Turn up the music and dance in your seat. See above notes about appearing disturbed/deranged. When making pit stops, don't use the drive through - park as far away from wherever you're stopping as you feel comfortable (with all that crap in your car), and walk vigorously to/from your destination. If desired, do jumping jacks, plyometrics, or go for a run around the rest stop/gas station/starbucks/wendy's.

Traditional road trip snacks tend to be Pringles, Gardetto's, Oreo's and such - lots of salt to ward off frequent pit stops and fat, well, because it's fat and it's good. But too much of that, and you'll be flagging by lunchtime. Some of that is good - you need the fat/calories for staying power, but too much sugar is the killer.

Keep a variety of snacks on hand - whole grain bagels, granola bars, protein bars, nuts or seeds, the bacon maple bar for extreme fat/calorie loading and the one sugar rush you shouldn't deny yourself, water and coffee.

I was surprised at how little coffee I wanted/needed for the drive. I usually have too much blood in my coffee stream, but staying hydrated with plain ol' water helped ward off fatigue better than caffeine.

It's a delicate balance - drinking just enough H2O to be hydrated but not so much that you're stopping every hour to pee behind the car. You'll have to figure out what's enough for you.

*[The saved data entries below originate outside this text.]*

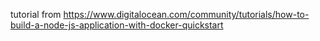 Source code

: tutorial from https://www.digitalocean.com/community/tutorials/how-to-build-a-node-js-application-with-docker-quickstart

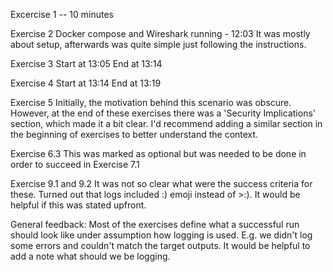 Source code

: Excercise 1 -- 10 minutes

Exercise 2
Docker compose and Wireshark running - 12:03
It was mostly about setup, afterwards was quite simple just following the instructions.

Exercise 3
Start at 13:05
End at 13:14


Exercise 4
Start at 13:14
End at 13:19

Exercise 5
Initially, the motivation behind this scenario was obscure.
However, at the end of these exercises there was a 'Security Implications' section, which made it a bit clear.
I'd recommend adding a similar section in the beginning of exercises to better understand the context.

Exercise 6.3
This was marked as optional but was needed to be done in order to succeed in Exercise 7.1

Exercise 9.1 and 9.2
It was not so clear what were the success criteria for these.
Turned out that logs included :) emoji instead of >:). It would be helpful if this was stated upfront.

General feedback:
Most of the exercises define what a successful run should look like under assumption how logging is used.
E.g. we didn't log some errors and couldn't match the target outputs.
It would be helpful to add a note what should we be logging.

Soda can work, but I wouldn't recommend it. The sugared stuff is mostly poison and the diet stuff is all poison. It's fluid, but full of shit your body has to work to break down or use water to break down/process, negating the liquid it contains. And the acid eats your teeth.

Brain exercise is also important. Count the number of highway patrol you see by state and the overall total. Keep track of political bumper stickers. For example, 5 Obama to 2 McCain with 1 for Impeach Bush. Do the math of figuring out how long it will take to get from where you are to the next city based on your average speed. Then try to beat that. Safely, of course. Of COURSE!